Write out each line exactly, starting with the one containing "- ✅ Dark mode completo" and stopping after the last line of the listing below.
*** Block opens ***
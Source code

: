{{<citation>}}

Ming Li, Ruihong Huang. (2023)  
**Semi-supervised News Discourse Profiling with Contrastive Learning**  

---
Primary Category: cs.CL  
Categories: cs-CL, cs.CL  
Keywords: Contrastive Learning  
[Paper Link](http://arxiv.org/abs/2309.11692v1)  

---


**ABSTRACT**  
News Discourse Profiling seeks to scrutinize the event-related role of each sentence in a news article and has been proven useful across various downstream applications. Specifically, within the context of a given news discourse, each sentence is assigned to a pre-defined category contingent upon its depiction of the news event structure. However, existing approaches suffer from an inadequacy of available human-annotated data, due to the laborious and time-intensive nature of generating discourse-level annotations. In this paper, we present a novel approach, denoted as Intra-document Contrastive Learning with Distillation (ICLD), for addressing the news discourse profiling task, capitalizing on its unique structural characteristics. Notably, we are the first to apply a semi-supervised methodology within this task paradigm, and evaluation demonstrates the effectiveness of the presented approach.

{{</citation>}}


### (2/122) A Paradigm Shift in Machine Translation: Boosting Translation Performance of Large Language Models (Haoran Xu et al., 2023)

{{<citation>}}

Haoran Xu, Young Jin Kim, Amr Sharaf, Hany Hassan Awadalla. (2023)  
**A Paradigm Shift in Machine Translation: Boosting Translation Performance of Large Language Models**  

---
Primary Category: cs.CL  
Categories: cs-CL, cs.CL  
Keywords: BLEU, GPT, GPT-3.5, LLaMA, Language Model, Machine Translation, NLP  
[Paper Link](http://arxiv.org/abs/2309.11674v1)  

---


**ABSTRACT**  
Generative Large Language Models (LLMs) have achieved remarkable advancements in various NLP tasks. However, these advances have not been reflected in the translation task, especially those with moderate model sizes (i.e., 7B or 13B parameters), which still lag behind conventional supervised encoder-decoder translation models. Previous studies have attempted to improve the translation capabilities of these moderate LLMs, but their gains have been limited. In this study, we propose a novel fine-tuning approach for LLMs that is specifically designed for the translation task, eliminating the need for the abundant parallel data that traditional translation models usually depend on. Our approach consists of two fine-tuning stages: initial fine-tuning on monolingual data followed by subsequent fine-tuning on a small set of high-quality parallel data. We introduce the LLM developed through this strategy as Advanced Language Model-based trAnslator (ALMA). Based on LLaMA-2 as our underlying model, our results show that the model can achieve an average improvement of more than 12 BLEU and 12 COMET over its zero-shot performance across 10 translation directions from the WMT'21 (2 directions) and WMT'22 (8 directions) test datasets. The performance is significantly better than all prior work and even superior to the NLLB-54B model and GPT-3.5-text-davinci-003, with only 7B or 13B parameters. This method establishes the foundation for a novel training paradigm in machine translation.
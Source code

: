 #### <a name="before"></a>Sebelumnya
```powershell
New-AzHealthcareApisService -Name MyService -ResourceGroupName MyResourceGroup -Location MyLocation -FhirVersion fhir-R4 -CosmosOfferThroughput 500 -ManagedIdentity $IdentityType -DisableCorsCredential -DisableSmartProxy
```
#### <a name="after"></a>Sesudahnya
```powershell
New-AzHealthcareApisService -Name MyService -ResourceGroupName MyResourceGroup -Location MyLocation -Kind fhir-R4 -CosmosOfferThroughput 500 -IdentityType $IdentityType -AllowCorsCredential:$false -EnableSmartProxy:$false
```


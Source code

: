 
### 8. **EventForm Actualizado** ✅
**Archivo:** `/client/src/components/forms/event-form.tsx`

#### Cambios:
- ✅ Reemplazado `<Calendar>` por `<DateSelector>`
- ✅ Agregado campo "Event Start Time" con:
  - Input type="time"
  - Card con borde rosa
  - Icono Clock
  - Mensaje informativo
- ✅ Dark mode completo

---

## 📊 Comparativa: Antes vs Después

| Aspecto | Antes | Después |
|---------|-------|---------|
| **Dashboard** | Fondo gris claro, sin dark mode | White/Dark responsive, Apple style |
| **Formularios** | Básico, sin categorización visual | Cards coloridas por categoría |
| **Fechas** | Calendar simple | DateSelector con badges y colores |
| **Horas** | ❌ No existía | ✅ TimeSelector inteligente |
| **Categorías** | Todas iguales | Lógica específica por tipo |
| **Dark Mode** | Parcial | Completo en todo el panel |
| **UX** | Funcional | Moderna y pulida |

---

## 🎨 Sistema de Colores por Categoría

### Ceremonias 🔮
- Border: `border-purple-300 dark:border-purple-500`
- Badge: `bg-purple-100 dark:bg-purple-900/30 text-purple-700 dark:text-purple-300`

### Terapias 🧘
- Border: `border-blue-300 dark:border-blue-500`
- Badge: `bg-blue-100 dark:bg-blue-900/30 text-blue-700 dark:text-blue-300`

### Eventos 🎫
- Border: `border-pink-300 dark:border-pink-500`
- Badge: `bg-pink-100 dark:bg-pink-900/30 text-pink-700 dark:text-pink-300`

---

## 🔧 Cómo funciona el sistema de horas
*** Block closes ***
■ Solution to this task:
- ✅ Dark mode completo

---

## 📊 Comparativa: Antes vs Después

| Aspecto | Antes | Después |
|---------|-------|---------|
| **Dashboard** | Fondo gris claro, sin dark mode | White/Dark responsive, Apple style |
| **Formularios** | Básico, sin categorización visual | Cards coloridas por categoría |
| **Fechas** | Calendar simple | DateSelector con badges y colores |
| **Horas** | ❌ No existía | ✅ TimeSelector inteligente |
| **Categorías** | Todas iguales | Lógica específica por tipo |
| **Dark Mode** | Parcial | Completo en todo el panel |
| **UX** | Funcional | Moderna y pulida |

---

## 🎨 Sistema de Colores por Categoría

### Ceremonias 🔮
- Border: `border-purple-300 dark:border-purple-500`
- Badge: `bg-purple-100 dark:bg-purple-900/30 text-purple-700 dark:text-purple-300`

### Terapias 🧘
- Border: `border-blue-300 dark:border-blue-500`
- Badge: `bg-blue-100 dark:bg-blue-900/30 text-blue-700 dark:text-blue-300`

### Eventos 🎫
- Border: `border-pink-300 dark:border-pink-500`
- Badge: `bg-pink-100 dark:bg-pink-900/30 text-pink-700 dark:text-pink-300`

---

## 🔧 Cómo funciona el sistema de horas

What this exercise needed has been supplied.